En el juego de la mirada del lobo, un juego de mirarse quietos frente a frente, quien sonríe pierde. Quien parpadea o hace una mueca, pierde. Quien suelta una lagrimita o quien tose, pierde. Es más, tampoco es que haya unas reglas estrictas: pierde aquel que hace algo que no sea esperar a ganar.
Siempre lo dice el otro: has respirado raro, pierdes. A mí me parece que si lo dice siempre el otro, ganar no es honorable, y el juego me parece adulterado.
En el juego de mirar de frente nadie entiende que esté jugando. Es sólo mirar de frente, con descaro o con inocencia, pero siempre por curiosidad. En el juego de mirar de frente puedes ir ganando y no saberlo -porque el otro no quiere que pierda nadie- y al momento siguiente, perder del todo.
En el juego de mirar de frente se ponen en juego la claridad, la honestidad y la intensidad, y siempre es un juego limpio.
En el juego de mirar de frente no pierde nadie, sólo que de repente cambian los vientos, se cruzan los cables, y el juego ya no sirve. El que pierde en sí, es el juego.
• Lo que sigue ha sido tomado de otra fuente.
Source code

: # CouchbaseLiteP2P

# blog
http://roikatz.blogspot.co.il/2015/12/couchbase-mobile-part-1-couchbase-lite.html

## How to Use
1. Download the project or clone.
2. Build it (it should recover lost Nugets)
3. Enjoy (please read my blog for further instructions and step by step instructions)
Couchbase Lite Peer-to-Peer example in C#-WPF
En el juego de mirar de frente -que mientras vale, es un juego limpio-, jugamos con la verdad y con la intensidad. Y ay amigo, la intensidad.
La intensidad enamora, aunque dure un mensaje, y la intensidad pesa, y eso ya sí es para siempre. A veces la intensidad es una florecita de jazmín, y a veces la intensidad es un pequeño aguijón haciendo cosquillas o dolores dulcecitos en el corazón. Todo está ganado y todo está perdido para siempre en este momento que tenemos en las manos, que se nos cuela por entre los dedos. Ay, como el agua.
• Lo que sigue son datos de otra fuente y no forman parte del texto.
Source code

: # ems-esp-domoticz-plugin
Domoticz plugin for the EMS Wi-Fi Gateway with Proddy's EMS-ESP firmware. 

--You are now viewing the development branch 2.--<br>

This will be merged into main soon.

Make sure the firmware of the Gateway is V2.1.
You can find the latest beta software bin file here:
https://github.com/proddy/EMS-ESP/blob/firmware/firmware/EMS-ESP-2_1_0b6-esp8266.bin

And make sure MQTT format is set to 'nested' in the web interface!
En el juego de mirar de frente, siempre hay gente que sigue adelante, aunque la gente se vaya apartando. Entonces uno va diciendo qué hago yo ahora con el perfume de esta florecita de jazmín, que no es para siempre, dónde encontraré mi pequeño aguijón que me despertó el corazón. Pero a esas preguntas no hay que echarles cuenta. Todo es seguir jugando, mientras se pueda.